Pintasan.co, Jakarta – Presiden Amerika Serikat, Donald Trump, menegaskan bahwa tarif timbal balik yang dirancang pemerintahannya akan tetap diberlakukan sesuai rencana tanpa adanya penundaan untuk negosiasi lebih lanjut.
Kebijakan ini dijadwalkan mulai berlaku pada Rabu, 9 April 2025, meski mendapat reaksi keras dari beberapa negara mitra dagang AS.
Dalam pertemuan dengan Perdana Menteri Israel Benjamin Netanyahu di Gedung Putih, Trump menegaskan bahwa kebijakan tarif yang telah ditetapkan tidak akan ditunda, meskipun ada pertanyaan dari jurnalis mengenai kemungkinan penundaan untuk membuka ruang negosiasi.
“Kami sedang membuat kemajuan luar biasa dengan banyak negara,” ujar Trump.
“Negara-negara yang dulu mengambil keuntungan dari AS sekarang mulai meminta negosiasi karena mereka mulai terpukul,” tambah Trump.
Selain mempertahankan kebijakan tarif yang telah direncanakan, Trump juga mengancam akan menerapkan tambahan pajak impor sebesar 50% untuk barang-barang dari Tiongkok jika Beijing tidak mencabut tarif balasan sebesar 34% yang telah diberlakukan terhadap produk AS.
Saat ditanya apakah tarif terhadap mitra dagang AS akan bersifat permanen atau masih bisa dinegosiasikan, Trump memberikan jawaban yang ambigu.
“Keduanya bisa benar,” ujarnya.
“Beberapa tarif bisa bersifat permanen, sementara yang lain masih bisa dinegosiasikan.

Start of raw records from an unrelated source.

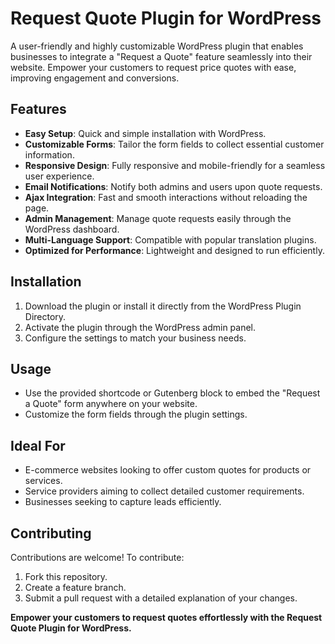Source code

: # Request Quote Plugin for WordPress

A user-friendly and highly customizable WordPress plugin that enables businesses to integrate a "Request a Quote" feature seamlessly into their website. Empower your customers to request price quotes with ease, improving engagement and conversions.

## Features

- **Easy Setup**: Quick and simple installation with WordPress.
- **Customizable Forms**: Tailor the form fields to collect essential customer information.
- **Responsive Design**: Fully responsive and mobile-friendly for a seamless user experience.
- **Email Notifications**: Notify both admins and users upon quote requests.
- **Ajax Integration**: Fast and smooth interactions without reloading the page.
- **Admin Management**: Manage quote requests easily through the WordPress dashboard.
- **Multi-Language Support**: Compatible with popular translation plugins.
- **Optimized for Performance**: Lightweight and designed to run efficiently.

## Installation

1. Download the plugin or install it directly from the WordPress Plugin Directory.
2. Activate the plugin through the WordPress admin panel.
3. Configure the settings to match your business needs.

## Usage

- Use the provided shortcode or Gutenberg block to embed the "Request a Quote" form anywhere on your website.
- Customize the form fields through the plugin settings.

## Ideal For

- E-commerce websites looking to offer custom quotes for products or services.
- Service providers aiming to collect detailed customer requirements.
- Businesses seeking to capture leads efficiently.

## Contributing

Contributions are welcome! To contribute:
1. Fork this repository.
2. Create a feature branch.
3. Submit a pull request with a detailed explanation of your changes.

**Empower your customers to request quotes effortlessly with the Request Quote Plugin for WordPress.**
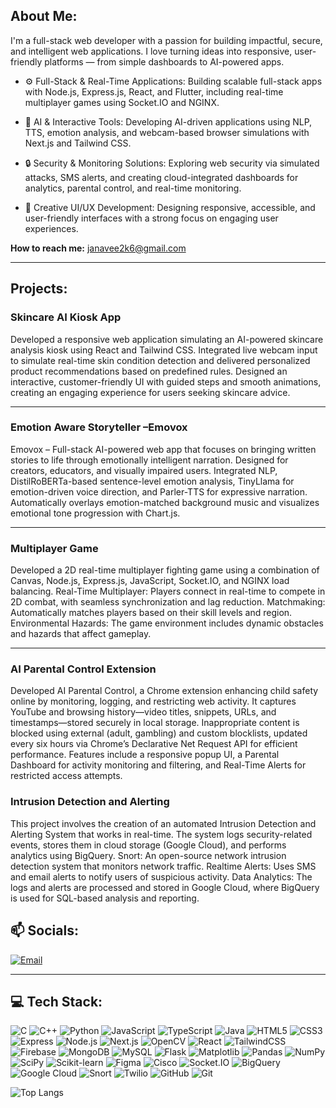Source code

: ## About Me:
I'm a full-stack web developer with a passion for building impactful, secure, and intelligent web applications. I love turning ideas into responsive, user-friendly platforms — from simple dashboards to AI-powered apps.

- ⚙️ Full-Stack & Real-Time Applications: Building scalable full-stack apps with Node.js, Express.js, React, and Flutter, including real-time multiplayer games using Socket.IO and NGINX.

- 🤖 AI & Interactive Tools: Developing AI-driven applications using NLP, TTS, emotion analysis, and webcam-based browser simulations with Next.js and Tailwind CSS.

- 🔒 Security & Monitoring Solutions: Exploring web security via simulated attacks, SMS alerts, and creating cloud-integrated dashboards for analytics, parental control, and real-time monitoring.

- 🎨 Creative UI/UX Development: Designing responsive, accessible, and user-friendly interfaces with a strong focus on engaging user experiences.

**How to reach me:** [janavee2k6@gmail.com](mailto:janavee2k6@gmail.com)

---

## Projects:

### **Skincare AI Kiosk App**

Developed a responsive web application simulating an AI-powered
skincare analysis kiosk using React and Tailwind CSS. Integrated live
webcam input to simulate real-time skin condition detection and delivered
personalized product recommendations based on predefined rules.
Designed an interactive, customer-friendly UI with guided steps and
smooth animations, creating an engaging experience for users seeking
skincare advice.

---

### **Emotion Aware Storyteller –Emovox**

Emovox – Full-stack AI-powered web app that focuses on bringing written
stories to life through emotionally intelligent narration. Designed for
creators, educators, and visually impaired users. Integrated NLP,
DistilRoBERTa-based sentence-level emotion analysis, TinyLlama for
emotion-driven voice direction, and Parler-TTS for expressive narration.
Automatically overlays emotion-matched background music and
visualizes emotional tone progression with Chart.js.

---

### **Multiplayer Game**

Developed a 2D real-time multiplayer fighting game using a combination
of Canvas, Node.js, Express.js, JavaScript, Socket.IO, and NGINX load
balancing. Real-Time Multiplayer: Players connect in real-time to compete
in 2D combat, with seamless synchronization and lag reduction.
Matchmaking: Automatically matches players based on their skill levels
and region. Environmental Hazards: The game environment includes
dynamic obstacles and hazards that affect gameplay.

---

### **AI Parental Control Extension**

Developed AI Parental Control, a Chrome extension enhancing child safety
online by monitoring, logging, and restricting web activity. It captures
YouTube and browsing history—video titles, snippets, URLs, and
timestamps—stored securely in local storage. Inappropriate content is
blocked using external (adult, gambling) and custom blocklists, updated
every six hours via Chrome’s Declarative Net Request API for efficient
performance. Features include a responsive popup UI, a Parental
Dashboard for activity monitoring and filtering, and Real-Time Alerts for
restricted access attempts.

### **Intrusion Detection and Alerting**

This project involves the creation of an automated Intrusion Detection and
Alerting System that works in real-time. The system logs security-related
events, stores them in cloud storage (Google Cloud), and performs
analytics using BigQuery. Snort: An open-source network intrusion
detection system that monitors network traffic. Realtime Alerts: Uses SMS
and email alerts to notify users of suspicious activity. Data Analytics: The
logs and alerts are processed and stored in Google Cloud, where BigQuery
is used for SQL-based analysis and reporting.

## 📫 Socials:
[![Email](https://img.shields.io/badge/Email-D14836?logo=gmail&logoColor=white)](mailto:janavee2k6@gmail.com)

---

## 💻 Tech Stack:
![C](https://img.shields.io/badge/C-00599C?logo=c&logoColor=white)
![C++](https://img.shields.io/badge/C++-00599C?logo=c%2B%2B&logoColor=white)
![Python](https://img.shields.io/badge/Python-3776AB?logo=python&logoColor=white)
![JavaScript](https://img.shields.io/badge/JavaScript-323330?logo=javascript&logoColor=F7DF1E)
![TypeScript](https://img.shields.io/badge/TypeScript-007ACC?logo=typescript&logoColor=white)
![Java](https://img.shields.io/badge/Java-ED8B00?logo=openjdk&logoColor=white)
![HTML5](https://img.shields.io/badge/HTML5-E34F26?logo=html5&logoColor=white)
![CSS3](https://img.shields.io/badge/CSS3-1572B6?logo=css3&logoColor=white)
![Express](https://img.shields.io/badge/Express-000000?logo=express&logoColor=white)
![Node.js](https://img.shields.io/badge/Node.js-339933?logo=nodedotjs&logoColor=white)
![Next.js](https://img.shields.io/badge/Next.js-000000?logo=nextdotjs&logoColor=white)
![OpenCV](https://img.shields.io/badge/OpenCV-5C3EE8?logo=opencv&logoColor=white)
![React](https://img.shields.io/badge/React-20232A?logo=react&logoColor=61DAFB)
![TailwindCSS](https://img.shields.io/badge/TailwindCSS-06B6D4?logo=tailwindcss&logoColor=white)
![Firebase](https://img.shields.io/badge/Firebase-FFCA28?logo=firebase&logoColor=black)
![MongoDB](https://img.shields.io/badge/MongoDB-47A248?logo=mongodb&logoColor=white)
![MySQL](https://img.shields.io/badge/MySQL-4479A1?logo=mysql&logoColor=white)
![Flask](https://img.shields.io/badge/Flask-000000?logo=flask&logoColor=white)
![Matplotlib](https://img.shields.io/badge/Matplotlib-11557C?logo=matplotlib&logoColor=white)
![Pandas](https://img.shields.io/badge/Pandas-150458?logo=pandas&logoColor=white)
![NumPy](https://img.shields.io/badge/NumPy-013243?logo=numpy&logoColor=white)
![SciPy](https://img.shields.io/badge/SciPy-8CAAE6?logo=scipy&logoColor=white)
![Scikit-learn](https://img.shields.io/badge/Scikit--learn-F7931E?logo=scikitlearn&logoColor=white)
![Figma](https://img.shields.io/badge/Figma-F24E1E?logo=figma&logoColor=white)
![Cisco](https://img.shields.io/badge/Cisco-1BA0D7?logo=cisco&logoColor=white)
![Socket.IO](https://img.shields.io/badge/Socket.IO-010101?logo=socket-dot-io&logoColor=white)
![BigQuery](https://img.shields.io/badge/BigQuery-4285F4?logo=google-bigquery&logoColor=white)
![Google Cloud](https://img.shields.io/badge/Google_Cloud-4285F4?logo=google-cloud&logoColor=white)
![Snort](https://img.shields.io/badge/Snort-EE0000?logo=snort&logoColor=white)
![Twilio](https://img.shields.io/badge/Twilio-FF4F00?logo=twilio&logoColor=white)
![GitHub](https://img.shields.io/badge/GitHub-181717?logo=github&logoColor=white)
![Git](https://img.shields.io/badge/Git-F05032?logo=git&logoColor=white)

![Top Langs](https://github-readme-stats.vercel.app/api/top-langs/?username=Janavee01&layout=compact&theme=dark)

Ada hal-hal yang kita butuhkan di luar tarif, dan kami akan memastikan AS mendapatkan kesepakatan yang adil dengan setiap negara,” lanjutnya.
Kebijakan tarif yang lebih agresif ini telah menimbulkan ketegangan dalam perdagangan global, dengan banyak negara mulai mengevaluasi kembali hubungan dagangnya dengan Washington.
Sejumlah analis memperingatkan bahwa perang tarif yang berlarut-larut dapat menghambat pertumbuhan ekonomi global dan menciptakan ketidakpastian bagi dunia usaha.
Di sisi lain, negara-negara mitra dagang AS, termasuk Uni Eropa dan Tiongkok, tengah mempertimbangkan langkah balasan untuk melindungi kepentingan ekonomi mereka masing-masing.
Langkah Trump yang menolak kompromi dalam kebijakan tarif ini menunjukkan bahwa AS tetap berpegang pada strategi proteksionisme ekonomi yang menjadi salah satu pilar utama dalam kebijakan dagangnya.